■ Task objective ■
Look through the lines below for the word "epsilon", and copy every line that has it.

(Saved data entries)
--------------------

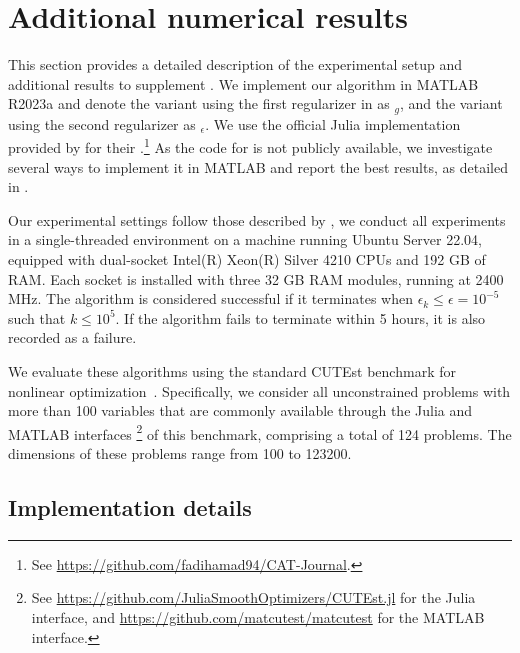 
\section{Additional numerical results} \label{sec:appendix/numerical-results}


This section provides a detailed description of the experimental setup and additional results to supplement .
We implement our algorithm in MATLAB R2023a 
and denote the variant using the first regularizer in  as $_g$,
and the variant using the second regularizer as $_\epsilon$. 
We use the official Julia implementation provided by \citet{hamad2024simple} for their .\footnote{See \url{https://github.com/fadihamad94/CAT-Journal}.}
As the code for  is not publicly available, we investigate several ways to implement it in MATLAB and report the best results, as detailed in .

Our experimental settings follow those described by \citet{hamad2024simple}, we conduct all experiments in a single-threaded environment on a machine running Ubuntu Server 22.04, equipped with dual-socket Intel(R) Xeon(R) Silver 4210 CPUs 
and 192 GB of RAM.
Each socket is installed with three 32 GB RAM modules, running at 2400 MHz.
The algorithm is considered successful if it terminates when $\epsilon_k \leq  \epsilon =  10^{-5}$ such that $k \leq 10^5$. If the algorithm fails to terminate within 5 hours, it is also recorded as a failure.

We evaluate these algorithms using the standard CUTEst benchmark for nonlinear optimization~\citep{gould2015cutest}.
Specifically, we consider all unconstrained problems with more than 100 variables that are commonly available through the Julia and MATLAB interfaces%
\footnote{See \url{https://github.com/JuliaSmoothOptimizers/CUTEst.jl} for the Julia interface, and \url{https://github.com/matcutest/matcutest} for the MATLAB interface.}
of this benchmark,
comprising a total of 124 problems.
The dimensions of these problems range from 100 to 123200.

\subsection{Implementation details} \label{sec:appendix/implementation-details}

--------------------

■ Solved problem ■
and the variant using the second regularizer as $_\epsilon$. 
The algorithm is considered successful if it terminates when $\epsilon_k \leq  \epsilon =  10^{-5}$ such that $k \leq 10^5$. If the algorithm fails to terminate within 5 hours, it is also recorded as a failure.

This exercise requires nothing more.